GARNET Versus Flatiron Cohort (IPTW Report 1)
Propensity scores for each patient were estimated from a logistic regression model as a patient’s predicted probability of being assigned to the GARNET trial. Results from the lean and full propensity score models fitted on the GARNET trial compared with the Flatiron cohort are summarized in Table 53. The overlap of the distribution of the propensity scores was assessed with a histogram distribution graph of propensity scores across cohorts (refer to Figure 12 and Figure 13 in Appendix 4). The lean model demonstrated greater overlap than the full model, so only the lean model was used.19
The distributions of baseline and prognostic factors considered for ITC analyses for GARNET and the Flatiron cohort after lean model IPTW and PSM are summarized in Table 54. Before and after matching, baseline and prognostic variables of race, FIGO, and BMI were different in GARNET and the Flatiron cohort.
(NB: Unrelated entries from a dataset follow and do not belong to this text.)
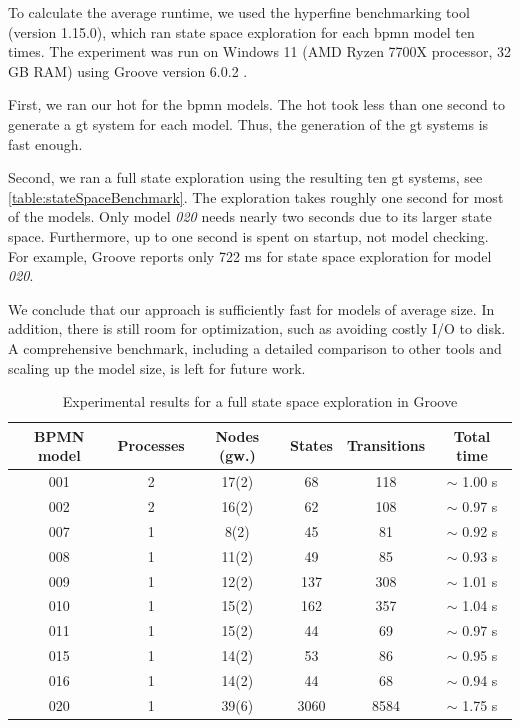 \documentclass{lmcs} %
\theoremstyle{plain}\newtheorem{satz}[thm]{Satz} %
\begin{document}
To calculate the average runtime, we used the hyperfine benchmarking tool \cite{peterHyperfine2022} (version 1.15.0), which ran state space exploration for each \gls*{bpmn} model ten times.
The experiment was run on Windows 11 (AMD Ryzen 7700X processor, 32 GB RAM) using Groove version 6.0.2 \cite{krauterArtifactsLMCS2023}.

First, we ran our \gls*{hot} for the \gls*{bpmn} models.
The \gls*{hot} took less than one second to generate a \gls*{gt} system for each model.
Thus, the generation of the \gls*{gt} systems is fast enough.

Second, we ran a full state exploration using the resulting ten \gls*{gt} systems, see \autoref{table:stateSpaceBenchmark}.
The exploration takes roughly one second for most of the models.
Only model \textit{020} needs nearly two seconds due to its larger state space.
Furthermore, up to one second is spent on startup, not model checking.
For example, Groove reports only 722 ms for state space exploration for model \textit{020}.

We conclude that our approach is sufficiently fast for models of average size.
In addition, there is still room for optimization, such as avoiding costly I/O to disk.
A comprehensive benchmark, including a detailed comparison to other tools and scaling up the model size, is left for future work.

\begin{table}[ht]
\centering
\caption[Experimental results for a full state space exploration in Groove]{Experimental results for a full state space exploration in Groove}

\begin{tabular}{| c | c | c || c | c | c |}
 \hline
 BPMN model & Processes & Nodes (gw.) & States & Transitions & Total time \\
 \hline\hline
 001 & 2 & 17(2) & 68 & 118 & $\sim$ 1.00 s \\
 \hline
 002 & 2 & 16(2) & 62 & 108 & $\sim$ 0.97 s \\
 \hline
 007 & 1 & 8(2) & 45 & 81 & $\sim$ 0.92 s \\
 \hline
 008 & 1 & 11(2) & 49 & 85 & $\sim$ 0.93 s \\
 \hline
 009 & 1 & 12(2) & 137 & 308 & $\sim$ 1.01 s \\
 \hline
 010 & 1 & 15(2) & 162 & 357 & $\sim$ 1.04 s \\
 \hline
 011 & 1 & 15(2) & 44 & 69 & $\sim$ 0.97 s \\
 \hline
 015 & 1 & 14(2) & 53 & 86 & $\sim$ 0.95 s \\
 \hline
 016 & 1 & 14(2) & 44 & 68 & $\sim$ 0.94 s \\
 \hline
 020 & 1 & 39(6) & 3060 & 8584 & $\sim$ 1.75 s \\
 \hline
\end{tabular}
\label{table:stateSpaceBenchmark}
\end{table}
\end{document}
The matched GARNET cohort had a sample size of 93, and the matched real-world cohort had a sample size of 103.19
Results for OS and TTD before and after IPTW and PSM are summarized in Table 38. Median OS after IPTW was not estimable in GARNET (95% CI, 15.4 to not estimable) and was 13.1 (95% CI, 8.3 to 15.9) in the Flatiron cohort. Median OS after PSM was not estimable in GARNET (95% CI, 17.1 to not estimable) and was 15.9 (95% CI, 10.4 to 33.2) in the Flatiron cohort. Survival rates were higher for dostarlimab than for the Flatiron current treatment paradigm cohort; after IPTW, 24-month OS rates were 0.529 (95% CI, 0.367 to 0.667) in the GARNET cohort and 0.338 (95% CI, 0.262 to 0.415) in the real-world cohort. After PSM, 24-month OS rates were 0.536 (95% CI, 0.387 to 0.664) in the GARNET cohort and 0.410 (95% CI, 0.305 to 0.512) in the real-world cohort. Although the point estimates differ, 95% CIs overlapped, indicating no difference in survival rates.19
Cox proportional hazards regression models were fitted for OS to examine the association between cohort (GARNET versus Flatiron) and the risk of death. The PHA was checked graphically with a log-cumulative hazard plot and with a plot of Schoenfeld residuals for the treatment variable over time. In addition, an interaction between time and study was added to the Cox model as a time-dependent covariate. If the interaction term was not statistically significant, it was reasonable to assume that the PHA was valid.19
Unadjusted Cox proportional hazards regression models for both GARNET and the Flatiron cohort suggested that GARNET patients had a lower risk.(HR = 0.447; 95% CI, 0.305 to 0.653). When interaction for study and time were included, there was no difference in risk of death between studies (HR = 0.989; 95% CI, 0.927 to 1.055). For the model fitted after IPTW, the interaction term was significant when only the study variable was included (HR = 0.559; 95% CI, 0.385 to 0.812) but was not statistically significant when study and time variables were included. After PSM, the interaction terms were not statistically significant (HR for study = 0.653; 95% CI, 0.413 to 1.033; HR for study and time = 1.030; 95% CI, 0.955 to 1.111) (Table 55), so it was reasonable to assume that the PHA holds.19
Results from the multivariable Cox proportional hazards model for OS where 2 sets of covariates were adjusted are summarized in Table 56. The interaction term of study and time was not statistically significant in either adjustment scenario, which indicated that the PHA was valid for study. The results suggested that the study variable favoured the GARNET trial for risk of death after adjustment for the covariates in both adjustment scenarios. Table 57 shows the Cox proportional hazards model results for OS adjusted for covariates and propensity scores. For the study variable, the HRs adjusted for propensity score and for propensity score and covariates were consistent.19
For the exploratory outcome of TTD before and after IPTW and PSM, the results were congruent with the primary analysis of OS, with higher TTD rates at 24 months in the GARNET trial than in the Flatiron database (Table 38). The TTD rate after IPTW was 0.480 (95% CI, 0.319 to 0.625) in GARNET and 0.149 (95% CI, 0.081 to 0.237) in the real-world cohort. After PSM, the TTD rate at 24 months was 0.397 (95% CI, 0.272 to 0.520) in GARNET and 0.173 (95% CI, 0.084 to 0.287) in the real-world cohort; however, the overlap in the 95% CIs indicated that there was no difference.19
OS Before and After IPTW and PSM — GARNET Versus Flatiron Real-World Cohort (IPTW Report 1).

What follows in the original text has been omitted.